The question we must now answer is whether the recent actions by the Bank of Japan, European Central Bank and Federal Reserve have provided the markets with enough "fire power" to return the markets to a bullish trend?

Let's start with a short-term (daily) view, as there are some interesting observations. I have added some notations to the chart I posted earlier this week. As I stated then, there is a lot going on in this chart.

  • The shaded areas represent two and three standard deviations of price movement from the 125-day moving average (DMA). I am using a longer-term moving average here to represent more extreme price extensions of the index. The last four times prices were  three standard deviations below the moving average, the subsequent rallies were very sharp as short positions were forced to cover.
  • The top and bottom of the chart show the overbought or oversold conditions of the market. The recent rally has responded as expected from recent oversold conditions. With the oversold condition now exhausted, the potential for further upside has been greatly reduced.
  • The red circles denote the previous two times that the markets were as overbought as they are now. Notice the condition peaked during the middle of the advance and began to wane as the rally reached its conclusion. In both previous events, the ensuing correction was fairly sharp.
  • The red and yellow dashed lines show the current descending trend lines that continue to provide resistance to the advance. Furthermore, the easiest path for prices continues to be lower, as downward resistance continues to be built. The arching dashed blue line shows the change of overall advancing to now declining price trends.
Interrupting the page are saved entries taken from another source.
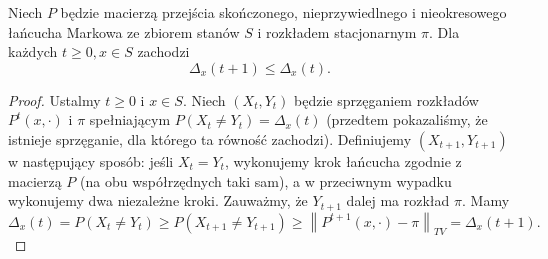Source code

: \begin{lemma}[O monotoniczności]
   Niech \(P\) będzie macierzą przejścia skończonego, nieprzywiedlnego i nieokresowego łańcucha Markowa ze zbiorem stanów \(S\) i rozkładem stacjonarnym \(\pi\). Dla każdych \(t\ge 0, x \in S\) zachodzi
   \[ \Delta_x\left( t+1 \right) \le \Delta_x\left( t  \right) . \] 
\end{lemma}
\begin{proof}
    Ustalmy \(t\ge 0\) i \(x \in S\). Niech \(\left( X_t,Y_t \right) \) będzie sprzęganiem rozkładów \(P^{t}\left( x,\cdot  \right) \) i \(\pi\) spełniającym \(P\left( X_t \neq Y_t \right) = \Delta_x\left( t  \right) \) (przedtem pokazaliśmy, że istnieje sprzęganie, dla którego ta równość zachodzi). Definiujemy \(\left( X_{t+1},Y_{t+1} \right) \) w następujący sposób: jeśli \(X_t = Y_t\), wykonujemy krok łańcucha zgodnie z macierzą \(P\) (na obu współrzędnych taki sam), a w przeciwnym wypadku wykonujemy dwa niezależne kroki. Zauważmy, że \(Y_{t+1}\) dalej ma rozkład \(\pi\). Mamy
    \[ \Delta_x\left( t  \right) = P\left( X_t \neq Y_t \right) \ge P\left( X_{t+1}\neq Y_{t+1} \right) \ge \left\|P^{t+1}\left( x,\cdot  \right) - \pi \right\|_{TV} = \Delta_x\left( t+1 \right) . \] 
\end{proof}

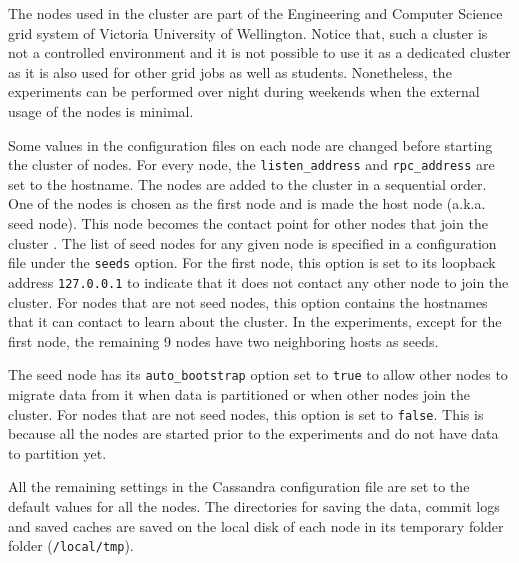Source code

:  


The nodes used in the cluster are part of the Engineering and Computer Science
grid system of Victoria University of Wellington. Notice that, such a cluster is
not a controlled environment and it is not possible to use it as  a dedicated cluster as it is also used for other grid
jobs as well as students. Nonetheless, the experiments can be performed over
night during weekends when the external usage of the nodes is minimal.

Some values in the configuration files on each node are changed before starting
the cluster of nodes.  For every node,  the \texttt{listen\_address} and
\texttt{rpc\_address} are set to the hostname.  The nodes are added to the
cluster in a sequential order.  One of the nodes is chosen as the first node and
is made the host node (a.k.a. seed node).
This node becomes the contact point for other nodes that join the cluster
.
The list of seed nodes for any given node is specified in a configuration file
under the \texttt{seeds} option.  For the
 first node,  this option is set to its loopback address \texttt{127.0.0.1} to
 indicate that it does not contact any other node to join the cluster.  For
 nodes that are not seed nodes, this option contains the hostnames that it can
contact to learn about the cluster.  In the experiments,  except for the first
node, the remaining 9 nodes have two neighboring hosts  as seeds.

The seed node has its \texttt{auto\_bootstrap} option set to \texttt{true} to
allow other nodes to migrate data from it when data is partitioned or when other
nodes join the cluster.  For nodes that are not seed nodes,  this option is set
to \texttt{false}.  This is because all the nodes are started prior to the 
experiments and do not have data to partition yet. 
 

All the remaining
settings in the Cassandra configuration file are set to the  default values
for all the nodes.  The directories for saving the data,  commit logs and saved
caches are saved on the local disk of each node in its temporary
folder folder (\texttt{/local/tmp}).









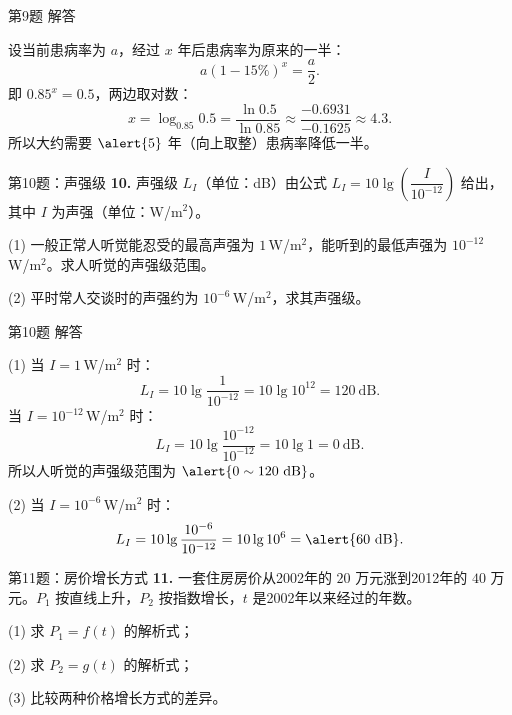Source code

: \documentclass[10pt,aspectratio=169,serif]{beamer}
\begin{document}
\begin{frame}[t]{第9题 解答}
\begin{tcolorbox}[colback=orange!10,colframe=orange,title=\textbf{解}]
设当前患病率为 $a$，经过 $x$ 年后患病率为原来的一半：
\[
a(1-15\%)^x = \frac{a}{2}.
\]
即 $0.85^x = 0.5$，两边取对数：
\[
x = \log_{0.85} 0.5 = \frac{\ln 0.5}{\ln 0.85} \approx \frac{-0.6931}{-0.1625} \approx 4.3.
\]
所以大约需要 $\alert{5}$ 年（向上取整）患病率降低一半。
\end{tcolorbox}
\end{frame}

\begin{frame}[t]{第10题：声强级}
\textbf{10.} 声强级 $L_I$（单位：dB）由公式 $L_I = 10\lg\!\left(\dfrac{I}{10^{-12}}\right)$ 给出，其中 $I$ 为声强（单位：W/m$^2$）。

\vspace{0.5em}
(1) 一般正常人听觉能忍受的最高声强为 $1$\,W/m$^2$，能听到的最低声强为 $10^{-12}$\,W/m$^2$。求人听觉的声强级范围。

(2) 平时常人交谈时的声强约为 $10^{-6}$\,W/m$^2$，求其声强级。
\end{frame}

\begin{frame}[t]{第10题 解答}
\begin{tcolorbox}[colback=orange!10,colframe=orange,title=\textbf{解}]
(1) 当 $I=1$\,W/m$^2$ 时：
\[
L_I = 10\lg\frac{1}{10^{-12}} = 10\lg 10^{12} = 120\ \text{dB}.
\]
当 $I=10^{-12}$\,W/m$^2$ 时：
\[
L_I = 10\lg\frac{10^{-12}}{10^{-12}} = 10\lg 1 = 0\ \text{dB}.
\]
所以人听觉的声强级范围为 $\alert{0\sim 120\ \text{dB}}$。

(2) 当 $I=10^{-6}$\,W/m$^2$ 时：
\[
L_I = 10\lg\frac{10^{-6}}{10^{-12}} = 10\lg 10^6 = \alert{60\ \text{dB}}.
\]
\end{tcolorbox}
\end{frame}

\begin{frame}[t]{第11题：房价增长方式}
\textbf{11.} 一套住房房价从2002年的 $20$ 万元涨到2012年的 $40$ 万元。$P_1$ 按直线上升，$P_2$ 按指数增长，$t$ 是2002年以来经过的年数。

\vspace{0.3em}
(1) 求 $P_1=f(t)$ 的解析式；

(2) 求 $P_2=g(t)$ 的解析式；

(3) 比较两种价格增长方式的差异。
\end{frame}
\end{document}

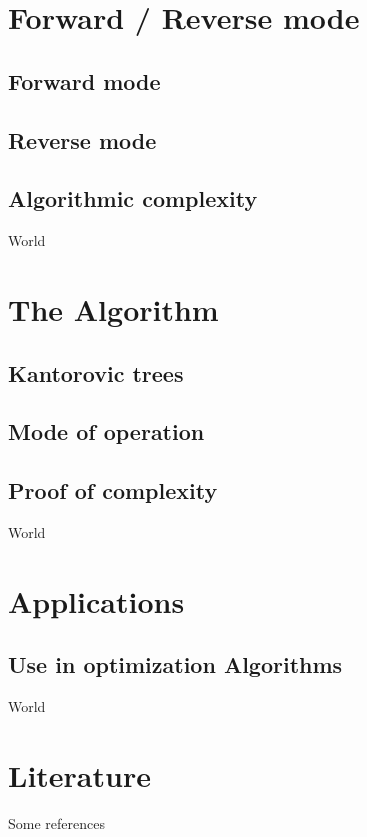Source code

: \documentclass[compress]{beamer}
\begin{document}
\section{Forward / Reverse mode}
\subsection{Forward mode}
\subsection{Reverse mode}
\subsection{Algorithmic complexity}
\begin{frame}
	World
\end{frame}

\section{The Algorithm}
\subsection{Kantorovic trees}
\subsection{Mode of operation}
\subsection{Proof of complexity}

\begin{frame}
	World
\end{frame}

\section{Applications}
\subsection{Use in optimization Algorithms}

\begin{frame}
	World
\end{frame}

\section{Literature}
\begin{frame}
	Some references
\end{frame}
\end{document}

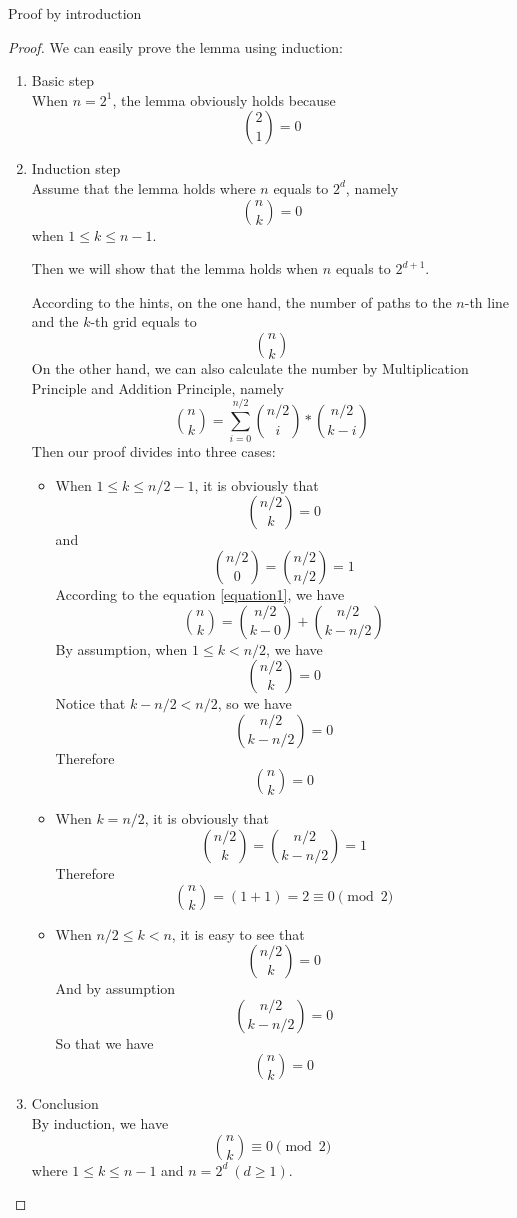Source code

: \item Proof by introduction
\begin{proof}
We can easily prove the lemma using induction:
\begin{enumerate}
    \item Basic step\\
    When $\displaystyle n = 2^1$, the lemma obviously holds because
	\[\binom{2}{1} = 0\]
    \item Induction step\\
    Assume that the lemma holds where $n$ equals to $2^d$, namely
	\[\binom{n}{k} = 0\]
	when $1 \leq k \leq n - 1$.

	Then we will show that the lemma holds when $n$ equals to $2^{d + 1}$.

	According to the hints, on the one hand, the number of paths to the $n$-th line and the $k$-th grid equals to
	\[\binom{n}{k}\]
	On the other hand, we can also calculate the number by Multiplication Principle and Addition Principle, namely
	\begin{equation}\label{equation1}
	\binom{n}{k} = \sum_{i = 0}^{n / 2} \binom{n / 2}{i} * \binom{n / 2}{k - i}
	\end{equation}
	Then our proof divides into three cases:
	\begin{itemize}
		\item When $1 \leq k \leq n / 2 - 1$, it is obviously that
		\[\binom{n / 2}{k} = 0\]
		and
		\[\binom{n / 2}{0} = \binom{n / 2}{n / 2} = 1\]
		According to the equation \eqref{equation1}, we have
		\[\binom{n}{k} = \binom{n / 2}{k - 0} + \binom{n / 2}{k - n / 2}\]
		 By assumption, when $1 \leq k < n / 2$, we have
		\[\binom{n / 2}{k} = 0\]
		Notice that $k - n / 2 < n / 2$, so we have
		\[\binom{n / 2}{k - n / 2} = 0\]
		Therefore \[\displaystyle \binom{n}{k} = 0\]
		\item
		When $k = n / 2$, it is obviously that
		\[\binom{n / 2}{k} = \binom{n / 2}{k - n / 2} = 1\]
		Therefore
		\[\binom{n}{k} = (1 + 1) = 2 \equiv 0 \pmod{2}\]
		\item
		When $n / 2 \leq k < n$, it is easy to see that
		\[\binom{n / 2}{k} = 0\]
		And by assumption
		\[\binom{n / 2}{k - n / 2} = 0\]
		So that we have
		\[\binom{n}{k} = 0\]
	\end{itemize}

    \item Conclusion\\
	By induction, we have
    \[\binom{n}{k} \equiv 0 \pmod{2}\]
	where $1 \leq k \leq n - 1$ and $n = 2^d~(d \geq 1)$.
\end{enumerate}
\end{proof}
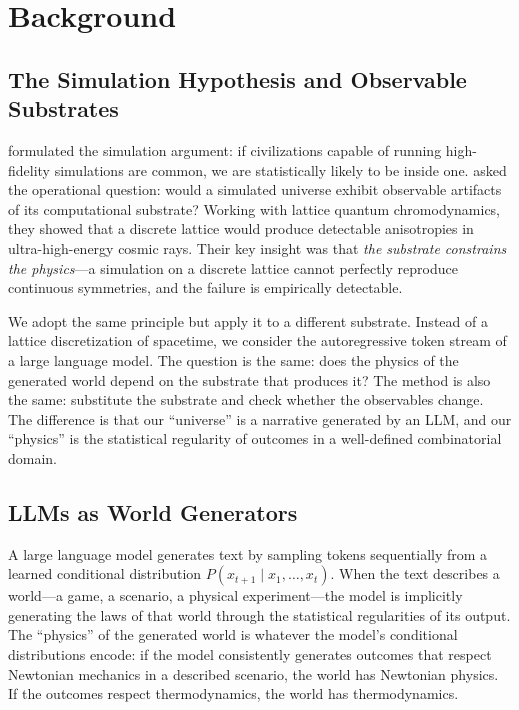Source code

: \documentclass[12pt,a4paper]{article}
\begin{document}
\section{Background}
\label{sec:background}

\subsection{The Simulation Hypothesis and Observable Substrates}
\label{sec:simulation_hypothesis}

\citet{bostrom2003} formulated the simulation argument: if civilizations capable of running high-fidelity simulations are common, we are statistically likely to be inside one. \citet{beane2014} asked the operational question: would a simulated universe exhibit observable artifacts of its computational substrate? Working with lattice quantum chromodynamics, they showed that a discrete lattice would produce detectable anisotropies in ultra-high-energy cosmic rays. Their key insight was that \emph{the substrate constrains the physics}---a simulation on a discrete lattice cannot perfectly reproduce continuous symmetries, and the failure is empirically detectable.

We adopt the same principle but apply it to a different substrate. Instead of a lattice discretization of spacetime, we consider the autoregressive token stream of a large language model. The question is the same: does the physics of the generated world depend on the substrate that produces it? The method is also the same: substitute the substrate and check whether the observables change. The difference is that our ``universe'' is a narrative generated by an LLM, and our ``physics'' is the statistical regularity of outcomes in a well-defined combinatorial domain.

\subsection{LLMs as World Generators}
\label{sec:llm_worlds}

A large language model generates text by sampling tokens sequentially from a learned conditional distribution $P(x_{t+1} \mid x_1, \ldots, x_t)$. When the text describes a world---a game, a scenario, a physical experiment---the model is implicitly generating the laws of that world through the statistical regularities of its output. The ``physics'' of the generated world is whatever the model's conditional distributions encode: if the model consistently generates outcomes that respect Newtonian mechanics in a described scenario, the world has Newtonian physics. If the outcomes respect thermodynamics, the world has thermodynamics.
\end{document}
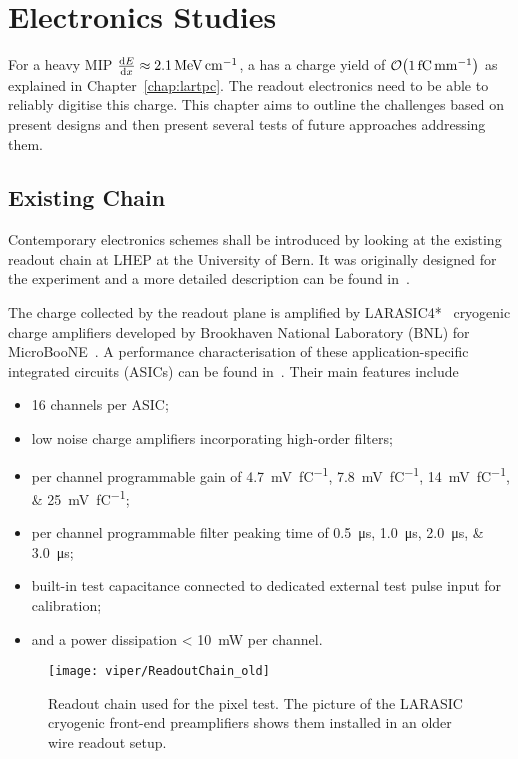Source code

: \chapter{Electronics Studies}
\label{chap:electronics}

For a heavy MIP $\dv{E}{x} \approx \SI{2.1}{\mega\electronvolt\per\centi\metre}$, a \lartpc{} has a charge yield of $\order{\SI{1}{\femto\coulomb\per\milli\metre}}$ as explained in Chapter~\ref{chap:lartpc}.
The readout electronics need to be able to reliably digitise this charge.
This chapter aims to outline the challenges based on present designs and then present several tests of future approaches addressing them.

\section{Existing Chain}
\label{sec:electronics_existing}
Contemporary electronics schemes shall be introduced by looking at the existing readout chain at LHEP at the University of Bern.
It was originally designed for the \AT{} experiment and a more detailed description can be found in~\cite{AT_larasic}.

The charge collected by the readout plane is amplified by LARASIC4*~\cite{larasic} cryogenic charge amplifiers developed by Brookhaven National Laboratory (BNL) for MicroBooNE~\cite{uboone}.
A performance characterisation of these application-specific integrated circuits (ASICs) can be found in~\cite{AT_larasic}.
Their main features include

\begin{itemize}
	\item \num{16} channels per ASIC;
	\item low noise charge amplifiers incorporating high-order filters;
	\item per channel programmable gain of \SIlist[list-final-separator = { or }]{4.7; 7.8; 14; 25}{\milli\volt\per\femto\coulomb};
	\item per channel programmable filter peaking time of \SIlist[list-final-separator = { or }]{0.5; 1.0; 2.0; 3.0}{\micro\second};
	\item built-in test capacitance connected to dedicated external test pulse input for calibration;
	\item and a power dissipation \SI{< 10}{\milli\watt} per channel.
\end{itemize}

\begin{figure}[htb]
	\centering
	\texttt{[image: viper/ReadoutChain\_old]}
	\caption{Readout chain used for the pixel test. The picture of the LARASIC cryogenic front-end preamplifiers shows them installed in an older wire readout setup.~\cite{AT_larasic}}
	\label{fig:viper_readoutChain_old}
\end{figure}

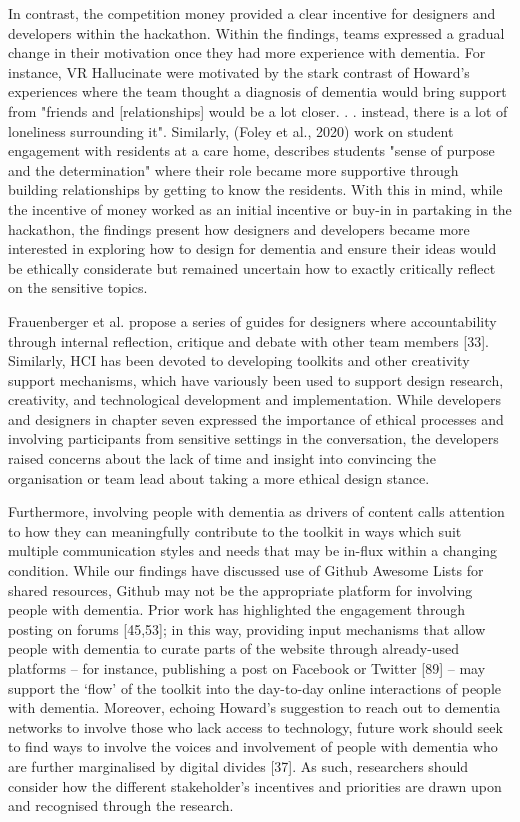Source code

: In contrast, the competition money provided a clear incentive for designers and developers within the hackathon. Within the findings, teams expressed a gradual change in their motivation once they had more experience with dementia. For instance, VR Hallucinate were motivated by the stark contrast of Howard’s experiences where the team thought a diagnosis of dementia would bring support from "friends and [relationships] would be a lot closer. . . instead, there is a lot of loneliness surrounding it". Similarly, (Foley et al., 2020) work on student engagement with residents at a care home, describes students "sense of purpose and the determination" where their role became more supportive through building relationships by getting to know the residents. With this in mind, while the incentive of money worked as an initial incentive or buy-in in partaking in the hackathon, the findings present how designers and developers became more interested in exploring how to design for dementia and ensure their ideas would be ethically considerate but remained uncertain how to exactly critically reflect on the sensitive topics.

Frauenberger et al. propose a series of guides for designers where accountability through internal reflection, critique and debate with other team members [33]. Similarly, HCI has been devoted to developing toolkits and other creativity support mechanisms, which have variously been used to support design research, creativity, and technological development and implementation. While developers and designers in chapter seven expressed the importance of ethical processes and involving participants from sensitive settings in the conversation, the developers raised concerns about the lack of time and insight into convincing the organisation or team lead about taking a more ethical design stance.

Furthermore, involving people with dementia as drivers of content calls attention to how they can meaningfully contribute to the toolkit in ways which suit multiple communication styles and needs that may be in-flux within a changing condition. While our findings have discussed use of Github Awesome Lists for shared resources, Github may not be the appropriate platform for involving people with dementia. Prior work has highlighted the engagement through posting on forums [45,53]; in this way, providing input mechanisms that allow people with dementia to curate parts of the website through already-used platforms – for instance, publishing a post on Facebook or Twitter [89] – may support the ‘flow’ of the toolkit into the day-to-day online interactions of people with dementia. Moreover, echoing Howard’s suggestion to reach out to dementia networks to involve those who lack access to technology, future work should seek to find ways to involve the voices and involvement of people with dementia who are further marginalised by digital divides [37]. As such, researchers should consider how the different stakeholder's incentives and priorities are drawn upon and recognised through the research.



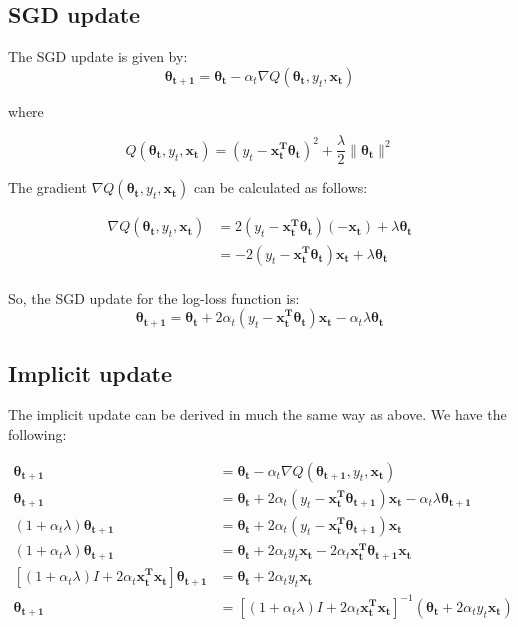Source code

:\documentclass{article}
\renewcommand{\vec}[1]{\boldsymbol{#1}}
\begin{document}
\subsection{SGD update}

The SGD update is given by:
\begin{equation}
\vec{\theta_{t+1}} = \vec{\theta_{t}} - \alpha_{t}\nabla Q(\vec{\theta_{t}}, y_t, \vec{x_t})
\end{equation}

where

\begin{equation}
Q(\vec{\theta_{t}}, y_t, \vec{x_t}) = \left(y_t - \vec{x_t^T}\vec{\theta_t}\right)^2 + \frac{\lambda}{2}\|\vec{\theta_t}\|^2
\end{equation}

The gradient $\nabla Q(\vec{\theta_{t}}, y_t, \vec{x_t})$ can be calculated as follows:

\begin{align*}
\nabla Q(\vec{\theta_{t}}, y_t, \vec{x_t}) &= 2\left(y_t - \vec{x_t^T}\vec{\theta_t}\right)\left(-\vec{x_t}\right) + \lambda\vec{\theta_t}\\
&= -2(y_t-\vec{x_t^T}\vec{\theta_t})\vec{x_t} + \lambda\vec{\theta_t}\\
\end{align*}

So, the SGD update for the log-loss function is:
\begin{equation}
\vec{\theta_{t+1}} = \vec{\theta_{t}} +2 \alpha_{t}\left( y_t-\vec{x_t^T}\vec{\theta_t} \right )\vec{x_t} - \alpha_t\lambda\vec{\theta_t}
\end{equation}


\subsection{Implicit update}

The implicit update can be derived in much the same way as above. We have the following:

\begin{align*}
\vec{\theta_{t+1}} &= \vec{\theta_t} - \alpha_t \nabla Q(\vec{\theta_{t+1}}, y_t, \vec{x_t})\\
\vec{\theta_{t+1}} &= \vec{\theta_{t}} +2 \alpha_{t}\left( y_t-\vec{x_t^T}\vec{\theta_{t+1}} \right )\vec{x_t} - \alpha_t\lambda\vec{\theta_{t+1}}\\
(1+\alpha_t\lambda)\vec{\theta_{t+1}} &= \vec{\theta_{t}} +2 \alpha_{t}\left( y_t-\vec{x_t^T}\vec{\theta_{t+1}} \right )\vec{x_t}\\
(1+\alpha_t\lambda)\vec{\theta_{t+1}} &= \vec{\theta_{t}} + 2\alpha_t y_t \vec{x_t} - 2\alpha_t\vec{x_t^T}\vec{\theta_{t+1}}\vec{x_t}\\
\left[(1+\alpha_t\lambda)I + 2\alpha_t\vec{x_t^T}\vec{x_t}\right]\vec{\theta_{t+1}} &= \vec{\theta_t} + 2\alpha_t y_t\vec{x_t}\\
\vec{\theta_{t+1}} &= \left[(1+\alpha_t\lambda)I + 2\alpha_t\vec{x_t^T}\vec{x_t}\right]^{-1}\left(\vec{\theta_t} + 2\alpha_t y_t \vec{x_t}\right)
\end{align*}
\end{document}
However, if the "bulls" have indeed returned to the market, as is being suggested by the mainstream media, we should see longer-term measures of market momentum and relative strength turning more positive.

As you will notice, there has been virtually no improvement in longer-term indicators at this point that would suggest a more "bullish" optimism is prevailing in the markets.

At the very bottom of the chart above is the number of stocks trading above the 200 DMA  on the S&P 500.

Currently, with the overall index trading well above the 200 DMA, only 58.6% of stocks are currently doing the same. This suggests a rather narrow rally over the last month and explains the lack of momentum of the overall index.

Even on a shorter-term timeframe, the recent rally has failed to reverse the negative trend of the market, which has been a hallmark of the "broadening topping" process seen at the peaks of the last two markets.

While my "emotions" are currently screaming to start increasing equity allocations at this juncture, there are several reasons why my discipline is keeping me from doing so currently:

1. The market is grossly overbought in the short-term and will have either a mild corrective process or consolidation to allow for an increase in equity exposure.

2. Negative trends are still in place, which suggests the current rally, while significant, remains within the context of a reflexive rally.

3. Volume is declining on the rally, suggesting a lack of conviction.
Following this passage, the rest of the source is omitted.